Start of DATA UNDER STUDY
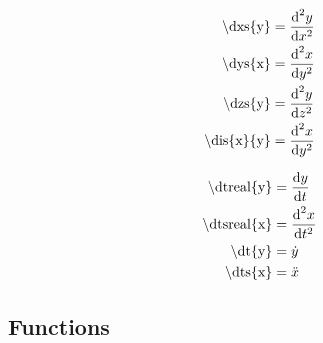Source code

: \begin{subequations}
\begin{align}
\textrm{\textbackslash dxs\{y\}}            & = \frac{\textrm{d}^2 y}{\textrm{d}x^2}             \label{eqn:dxs} \\
\textrm{\textbackslash dys\{x\}}            & = \frac{\textrm{d}^2 x}{\textrm{d}y^2}             \label{eqn:dys} \\
\textrm{\textbackslash dzs\{y\}}            & = \frac{\textrm{d}^2 y}{\textrm{d}z^2}             \label{eqn:dzs} \\
\textrm{\textbackslash dis\{x\}\{y\}}       & = \frac{\textrm{d}^2 x}{\textrm{d}y^2}          \label{eqn:dis}
\end{align}
\end{subequations}

\begin{subequations}
\begin{align}
\textrm{\textbackslash dtreal\{y\}}         & = \frac{\textrm{d} y}{\textrm{d} t}          \label{eqn:dtreal} \\
\textrm{\textbackslash dtsreal\{x\}}        & = \frac{\textrm{d}^2 x}{\textrm{d}t^2}         \label{eqn:dtsreal} \\
\textrm{\textbackslash dt\{y\}}             & = \dot{y}              \label{eqn:dt} \\
\textrm{\textbackslash dts\{x\}}            & = \ddot{x}             \label{eqn:dts}
\end{align}
\end{subequations}





\subsection{Functions}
End of DATA UNDER STUDY
» ASSIGNMENT
Each record must be returned exactly as it stands, and the images omitted.

» ANSWER TO THE EXERCISE
Source code

: \begin{subequations}
\begin{align}
\textrm{\textbackslash dxs\{y\}}            & = \frac{\textrm{d}^2 y}{\textrm{d}x^2}             \label{eqn:dxs} \\
\textrm{\textbackslash dys\{x\}}            & = \frac{\textrm{d}^2 x}{\textrm{d}y^2}             \label{eqn:dys} \\
\textrm{\textbackslash dzs\{y\}}            & = \frac{\textrm{d}^2 y}{\textrm{d}z^2}             \label{eqn:dzs} \\
\textrm{\textbackslash dis\{x\}\{y\}}       & = \frac{\textrm{d}^2 x}{\textrm{d}y^2}          \label{eqn:dis}
\end{align}
\end{subequations}

\begin{subequations}
\begin{align}
\textrm{\textbackslash dtreal\{y\}}         & = \frac{\textrm{d} y}{\textrm{d} t}          \label{eqn:dtreal} \\
\textrm{\textbackslash dtsreal\{x\}}        & = \frac{\textrm{d}^2 x}{\textrm{d}t^2}         \label{eqn:dtsreal} \\
\textrm{\textbackslash dt\{y\}}             & = \dot{y}              \label{eqn:dt} \\
\textrm{\textbackslash dts\{x\}}            & = \ddot{x}             \label{eqn:dts}
\end{align}
\end{subequations}





\subsection{Functions}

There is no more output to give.